● **Records from a data source**
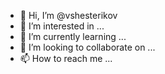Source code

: - 👋 Hi, I’m @vshesterikov
- 👀 I’m interested in ...
- 🌱 I’m currently learning ...
- 💞️ I’m looking to collaborate on ...
- 📫 How to reach me ...

<!---
vshesterikov/vshesterikov is a ✨ special ✨ repository because its `README.md` (this file) appears on your GitHub profile.
You can click the Preview link to take a look at your changes.
--->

● **Exercise aim**
An exact copy of the records above is required, leaving out the pictures.

● **Response**
Source code

: - 👋 Hi, I’m @vshesterikov
- 👀 I’m interested in ...
- 🌱 I’m currently learning ...
- 💞️ I’m looking to collaborate on ...
- 📫 How to reach me ...

<!---
vshesterikov/vshesterikov is a ✨ special ✨ repository because its `README.md` (this file) appears on your GitHub profile.
You can click the Preview link to take a look at your changes.
--->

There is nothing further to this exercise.